Diğeri ise ünlü bir isim, Rezan Epözdemir. Parayla tahliye kararı çıkarmakla, FETÖ'ye yardımla, askeri ve siyasi casuslukla suçlanıyor. Asıl suçlama gürültüye boğulmasa yargıda bağırsak temizlendiğine daha çok inandırmaz mıydı

Ortak noktaları; ikisinin de ilk ifadelerinde 2 milyon lira, 150 bin dolar gibi avukatlık ücretlerinden söz etmeleri. Böyle savunuyorlar.

Olsa olsa biz duymayalı avukatlık ücretlerinin uçuşa geçip Türkiye Yüzyılı'na girdiği sonucuna varır. Halk, ekonomi şahlandı şahlanacak diye beklerken bazı avukatların tarifeleri kanatlanmış.

Yargıda bağırsak temizliğinin başladığını neresinden anlayalım bunun

Hem öyle olsa rüşvet vermekle suçlanan avukattan rüşvet almakla suçlananlar da konuşulur, işlem görürdü.

Rüşvet, ortaklaşa yapılan işteş bir fiil. Avukat olarak kendi kendinize rüşvet verip adliyeden istediğiniz kararı kendi başınıza çıkartamazsınız. Güreşmek gibi, tek başına yapılmaz. Güreş nasıl eşli yapılır, tokalaşmak nasıl bir el daha isterse rüşvet için de bir veren, bir de alan gerekli.

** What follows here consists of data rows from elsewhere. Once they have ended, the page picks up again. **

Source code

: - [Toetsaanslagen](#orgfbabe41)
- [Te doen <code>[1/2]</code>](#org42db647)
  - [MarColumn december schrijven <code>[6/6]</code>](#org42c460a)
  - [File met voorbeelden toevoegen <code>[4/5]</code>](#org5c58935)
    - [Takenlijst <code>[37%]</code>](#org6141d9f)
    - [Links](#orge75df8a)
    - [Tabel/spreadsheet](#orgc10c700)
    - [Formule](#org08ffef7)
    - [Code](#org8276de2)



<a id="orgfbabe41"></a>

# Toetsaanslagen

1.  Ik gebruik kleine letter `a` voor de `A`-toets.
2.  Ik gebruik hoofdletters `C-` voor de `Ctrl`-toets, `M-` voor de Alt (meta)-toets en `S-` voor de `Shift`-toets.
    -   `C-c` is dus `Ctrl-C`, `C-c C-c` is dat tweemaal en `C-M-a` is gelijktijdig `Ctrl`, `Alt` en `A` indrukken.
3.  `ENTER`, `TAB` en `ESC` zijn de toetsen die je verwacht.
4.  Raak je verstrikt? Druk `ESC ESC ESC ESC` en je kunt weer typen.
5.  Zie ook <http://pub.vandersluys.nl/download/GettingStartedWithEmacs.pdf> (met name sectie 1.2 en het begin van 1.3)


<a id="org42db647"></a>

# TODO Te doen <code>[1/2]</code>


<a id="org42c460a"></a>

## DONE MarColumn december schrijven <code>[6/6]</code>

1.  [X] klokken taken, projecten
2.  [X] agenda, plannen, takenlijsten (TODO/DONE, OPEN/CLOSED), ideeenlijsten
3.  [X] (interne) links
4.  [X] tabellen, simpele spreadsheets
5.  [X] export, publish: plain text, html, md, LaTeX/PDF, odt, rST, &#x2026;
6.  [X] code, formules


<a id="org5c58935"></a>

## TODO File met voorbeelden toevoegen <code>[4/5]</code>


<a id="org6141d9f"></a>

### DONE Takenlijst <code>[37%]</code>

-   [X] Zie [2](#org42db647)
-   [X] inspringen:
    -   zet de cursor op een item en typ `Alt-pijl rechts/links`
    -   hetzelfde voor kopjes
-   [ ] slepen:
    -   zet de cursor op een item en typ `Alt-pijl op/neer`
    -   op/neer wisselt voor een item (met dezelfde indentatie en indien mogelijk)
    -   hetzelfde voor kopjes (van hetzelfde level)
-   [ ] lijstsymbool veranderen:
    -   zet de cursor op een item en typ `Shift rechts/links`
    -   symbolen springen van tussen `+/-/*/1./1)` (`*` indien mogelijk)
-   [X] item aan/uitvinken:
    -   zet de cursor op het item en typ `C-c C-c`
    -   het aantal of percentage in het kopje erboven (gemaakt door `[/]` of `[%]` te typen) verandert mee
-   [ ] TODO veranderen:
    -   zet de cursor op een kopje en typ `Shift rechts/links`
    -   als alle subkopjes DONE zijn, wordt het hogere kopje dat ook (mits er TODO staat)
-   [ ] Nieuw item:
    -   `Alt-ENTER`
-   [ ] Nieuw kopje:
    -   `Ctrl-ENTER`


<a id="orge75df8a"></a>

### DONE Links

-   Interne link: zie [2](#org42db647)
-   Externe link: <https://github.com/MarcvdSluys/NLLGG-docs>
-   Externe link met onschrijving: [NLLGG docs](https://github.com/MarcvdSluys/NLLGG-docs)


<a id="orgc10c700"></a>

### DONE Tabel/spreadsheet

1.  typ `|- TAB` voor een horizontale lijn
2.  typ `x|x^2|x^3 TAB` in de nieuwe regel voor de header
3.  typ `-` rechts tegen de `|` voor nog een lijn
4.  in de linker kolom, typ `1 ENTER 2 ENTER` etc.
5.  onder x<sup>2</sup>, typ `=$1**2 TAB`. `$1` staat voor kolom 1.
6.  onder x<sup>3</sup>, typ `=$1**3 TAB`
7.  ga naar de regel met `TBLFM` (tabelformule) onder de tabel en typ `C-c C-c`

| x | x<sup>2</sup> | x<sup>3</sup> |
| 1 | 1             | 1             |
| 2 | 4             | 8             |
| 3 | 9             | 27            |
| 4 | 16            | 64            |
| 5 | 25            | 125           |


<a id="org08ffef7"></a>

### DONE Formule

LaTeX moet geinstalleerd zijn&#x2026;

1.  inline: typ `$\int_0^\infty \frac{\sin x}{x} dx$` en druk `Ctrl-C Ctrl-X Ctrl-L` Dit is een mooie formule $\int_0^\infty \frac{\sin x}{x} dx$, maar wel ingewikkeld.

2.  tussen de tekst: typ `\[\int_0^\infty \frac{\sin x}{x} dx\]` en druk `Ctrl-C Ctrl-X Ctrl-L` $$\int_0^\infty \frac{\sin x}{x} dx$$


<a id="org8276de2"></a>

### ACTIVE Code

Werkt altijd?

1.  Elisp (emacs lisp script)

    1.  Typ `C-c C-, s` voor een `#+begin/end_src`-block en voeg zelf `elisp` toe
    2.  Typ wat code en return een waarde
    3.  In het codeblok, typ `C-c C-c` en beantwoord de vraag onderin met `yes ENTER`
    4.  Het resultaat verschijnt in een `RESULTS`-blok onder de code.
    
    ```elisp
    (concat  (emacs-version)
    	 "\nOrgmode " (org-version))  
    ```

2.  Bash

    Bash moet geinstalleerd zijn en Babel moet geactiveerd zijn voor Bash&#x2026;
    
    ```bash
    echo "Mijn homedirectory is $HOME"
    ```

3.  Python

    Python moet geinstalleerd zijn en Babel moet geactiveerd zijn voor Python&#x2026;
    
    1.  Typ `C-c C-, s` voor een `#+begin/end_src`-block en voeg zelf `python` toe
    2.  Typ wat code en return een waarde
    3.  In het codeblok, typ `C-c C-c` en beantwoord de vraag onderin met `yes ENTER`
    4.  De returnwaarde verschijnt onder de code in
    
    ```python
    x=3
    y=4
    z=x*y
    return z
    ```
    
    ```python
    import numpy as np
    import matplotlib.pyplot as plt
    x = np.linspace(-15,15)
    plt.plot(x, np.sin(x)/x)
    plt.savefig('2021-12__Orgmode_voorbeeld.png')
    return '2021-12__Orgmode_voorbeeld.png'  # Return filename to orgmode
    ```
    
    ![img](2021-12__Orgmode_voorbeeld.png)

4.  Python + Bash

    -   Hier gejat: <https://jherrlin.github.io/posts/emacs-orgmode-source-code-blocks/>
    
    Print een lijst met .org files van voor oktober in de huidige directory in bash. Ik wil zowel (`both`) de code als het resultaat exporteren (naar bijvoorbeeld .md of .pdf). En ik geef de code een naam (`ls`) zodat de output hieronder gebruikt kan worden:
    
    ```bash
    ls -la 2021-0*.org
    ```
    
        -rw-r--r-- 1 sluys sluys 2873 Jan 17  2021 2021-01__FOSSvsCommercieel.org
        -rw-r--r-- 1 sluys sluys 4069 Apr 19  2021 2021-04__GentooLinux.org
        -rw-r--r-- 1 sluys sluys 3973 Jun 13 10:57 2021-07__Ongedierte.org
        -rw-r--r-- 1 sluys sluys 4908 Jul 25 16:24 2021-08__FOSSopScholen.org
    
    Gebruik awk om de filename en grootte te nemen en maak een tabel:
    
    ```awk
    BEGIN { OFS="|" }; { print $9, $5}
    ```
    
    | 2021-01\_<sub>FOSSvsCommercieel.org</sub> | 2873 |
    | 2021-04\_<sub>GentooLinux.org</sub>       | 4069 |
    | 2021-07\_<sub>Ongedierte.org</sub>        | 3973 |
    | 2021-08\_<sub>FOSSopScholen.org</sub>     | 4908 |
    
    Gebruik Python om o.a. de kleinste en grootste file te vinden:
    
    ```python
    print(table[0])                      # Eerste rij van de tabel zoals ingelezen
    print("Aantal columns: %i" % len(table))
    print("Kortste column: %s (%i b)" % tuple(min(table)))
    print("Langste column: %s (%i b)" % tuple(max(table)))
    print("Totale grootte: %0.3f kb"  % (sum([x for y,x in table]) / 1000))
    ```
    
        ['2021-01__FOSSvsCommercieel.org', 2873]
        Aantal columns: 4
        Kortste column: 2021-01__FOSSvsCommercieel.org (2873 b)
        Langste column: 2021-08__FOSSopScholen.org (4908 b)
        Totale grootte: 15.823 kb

Epözdemir'e yönelik suçlamalarda birkaç yıl önceki bir tahliye kararından ve görevden alınan bir savcıdan bahsediliyor. Niye şimdi gözaltına alındı, zamanlaması hangi mecburiyetten bilmiyoruz. Başka şüpheli işlemler, adliyede başka ortaklar, bastığı ayaklar var mıydı Yine bilmiyoruz.

Mehmet Yıldırım örneğindeyse ne bir savcı ne bir hakimin adı yansıdı. İddialar doğruysa adliyede kendi kendine rüşvet yedirip kendi başına kararlar çıkardığını mı düşünelim

Ve sadece iki avukatın mı ücretleri, o parayı hak etmek için nasıl beceriler sergilediklerine şüphe çekecek kadar astronomik Tarifeleri Türkiye Yüzyılı'na giren, hızını alamayıp fezaya da çıkan, dünya uzay cemiyetinde bile yerini alan başka becerikliler ve adliyede 'her şey para değil' diyen hatırlı dostları yok mu

'Devlet aklı' lâflarını papağan gibi tekrarlayan üç kuruşluk trol aklı, bunları sormuyor, sormanızı istemiyor işte.

Şunu da sormuyor, sordurmuyorlar; 2 yıl önce bir İstanbul Anadolu Başsavcısı çıkıp adliyesinde akçeli işler döndüğünü HSK'ya ihbar etmemiş miydi

Parayla çok kolay içerik engelleme kararları verildiği, hakim ve savcı ayarlandığı, torpilli tahliye kararları aldırıldığı ihbarı, yenilir yutulur cinsten değildi.